- What is expected -
What you return must be every line below that includes the word "optparse".

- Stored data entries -
Start of Block

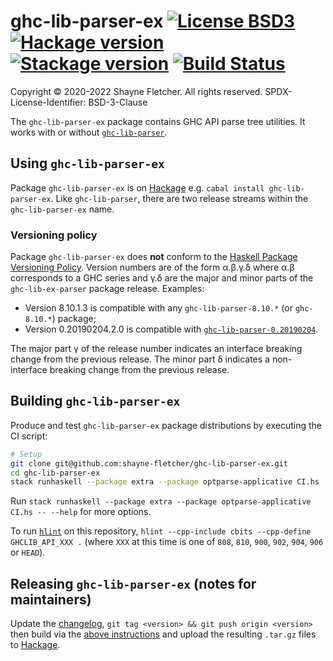 # ghc-lib-parser-ex [![License BSD3](https://img.shields.io/badge/license-BSD3-brightgreen.svg)](http://opensource.org/licenses/BSD-3-Clause) [![Hackage version](https://img.shields.io/hackage/v/ghc-lib-parser-ex.svg?label=Hackage)](https://hackage.haskell.org/package/ghc-lib-parser-ex) [![Stackage version](https://www.stackage.org/package/ghc-lib-parser-ex/badge/nightly?label=Stackage)](https://www.stackage.org/package/ghc-lib-parser-ex)  [![Build Status](https://shayne-fletcher.visualstudio.com/ghc-lib-parser-ex/_apis/build/status/shayne-fletcher.ghc-lib-parser-ex?branchName=master)](https://shayne-fletcher.visualstudio.com/ghc-lib-parser-ex/_build/latest?definitionId=1&branchName=master)
Copyright © 2020-2022 Shayne Fletcher. All rights reserved.
SPDX-License-Identifier: BSD-3-Clause

The `ghc-lib-parser-ex` package contains GHC API parse tree utilities. It works with or without [`ghc-lib-parser`](https://github.com/digital-asset/ghc-lib).

## Using `ghc-lib-parser-ex`

Package `ghc-lib-parser-ex` is on [Hackage](https://hackage.haskell.org/package/ghc-lib-parser-ex) e.g. `cabal install ghc-lib-parser-ex`. Like `ghc-lib-parser`, there are two release streams within the `ghc-lib-parser-ex` name.

### Versioning policy

Package `ghc-lib-parser-ex` does **not** conform to the [Haskell Package Versioning Policy](https://pvp.haskell.org/). Version numbers are of the form α.β.γ.δ where α.β corresponds to a GHC series and γ.δ are the major and minor parts of the `ghc-lib-ex-parser` package release. Examples:
* Version 8.10.1.3 is compatible with any `ghc-lib-parser-8.10.*` (or `ghc-8.10.*`) package;
* Version 0.20190204.2.0 is compatible with [`ghc-lib-parser-0.20190204`](http://hackage.haskell.org/package/ghc-lib-0.20190204).

The major part γ of the release number indicates an interface breaking change from the previous release. The minor part δ indicates a non-interface breaking change from the previous release.

## Building `ghc-lib-parser-ex`

Produce and test `ghc-lib-parser-ex` package distributions by executing the CI script:
```bash
# Setup
git clone git@github.com:shayne-fletcher/ghc-lib-parser-ex.git
cd ghc-lib-parser-ex
stack runhaskell --package extra --package optparse-applicative CI.hs
```
Run `stack runhaskell --package extra --package optparse-applicative CI.hs -- --help` for more options.

To run [`hlint`](https://github.com/ndmitchell/hlint) on this repository, `hlint --cpp-include cbits --cpp-define GHCLIB_API_XXX .` (where `XXX` at this time is one of `808`, `810`, `900`, `902`, `904`, `906` or `HEAD`).

## Releasing `ghc-lib-parser-ex` (notes for maintainers)

Update the [changelog](./ChangeLog.md), `git tag <version> && git push origin <version>` then build via the [above instructions](#building-ghc-lib-parser-ex) and upload the resulting `.tar.gz` files to [Hackage](https://hackage.haskell.org/upload).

End of Block

- Written response -
stack runhaskell --package extra --package optparse-applicative CI.hs
Run `stack runhaskell --package extra --package optparse-applicative CI.hs -- --help` for more options.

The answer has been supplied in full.